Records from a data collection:
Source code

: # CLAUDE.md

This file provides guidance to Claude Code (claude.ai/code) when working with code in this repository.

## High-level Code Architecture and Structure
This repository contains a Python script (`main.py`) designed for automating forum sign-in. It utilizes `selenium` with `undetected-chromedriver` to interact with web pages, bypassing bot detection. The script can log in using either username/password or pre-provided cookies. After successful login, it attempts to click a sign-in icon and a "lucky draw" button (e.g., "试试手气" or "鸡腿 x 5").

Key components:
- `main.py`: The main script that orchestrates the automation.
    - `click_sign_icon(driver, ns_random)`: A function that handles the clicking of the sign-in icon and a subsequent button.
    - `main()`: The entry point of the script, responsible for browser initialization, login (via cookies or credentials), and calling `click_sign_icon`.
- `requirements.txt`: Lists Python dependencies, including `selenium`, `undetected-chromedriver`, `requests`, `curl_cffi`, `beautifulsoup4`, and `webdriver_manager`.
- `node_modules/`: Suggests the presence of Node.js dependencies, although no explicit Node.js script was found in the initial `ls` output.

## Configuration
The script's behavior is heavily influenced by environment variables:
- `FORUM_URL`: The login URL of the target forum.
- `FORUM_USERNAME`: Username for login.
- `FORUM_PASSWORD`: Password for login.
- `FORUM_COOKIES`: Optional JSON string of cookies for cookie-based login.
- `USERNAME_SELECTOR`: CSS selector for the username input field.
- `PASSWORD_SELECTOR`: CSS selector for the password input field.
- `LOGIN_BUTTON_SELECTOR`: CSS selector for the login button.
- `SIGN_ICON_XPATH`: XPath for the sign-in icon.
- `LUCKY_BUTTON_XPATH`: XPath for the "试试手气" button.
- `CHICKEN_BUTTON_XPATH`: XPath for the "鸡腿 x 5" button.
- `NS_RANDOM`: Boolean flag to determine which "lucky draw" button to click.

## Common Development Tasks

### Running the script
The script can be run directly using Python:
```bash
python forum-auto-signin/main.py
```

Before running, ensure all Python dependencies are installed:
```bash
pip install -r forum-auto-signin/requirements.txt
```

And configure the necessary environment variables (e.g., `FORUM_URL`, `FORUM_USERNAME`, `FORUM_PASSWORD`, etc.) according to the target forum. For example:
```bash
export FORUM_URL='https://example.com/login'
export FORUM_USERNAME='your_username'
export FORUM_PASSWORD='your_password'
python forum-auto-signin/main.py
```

## How to complete this task
Find each line of the data above that holds the word "example", then copy it.

## Expected answer
And configure the necessary environment variables (e.g., `FORUM_URL`, `FORUM_USERNAME`, `FORUM_PASSWORD`, etc.) according to the target forum. For example:
export FORUM_URL='https://example.com/login'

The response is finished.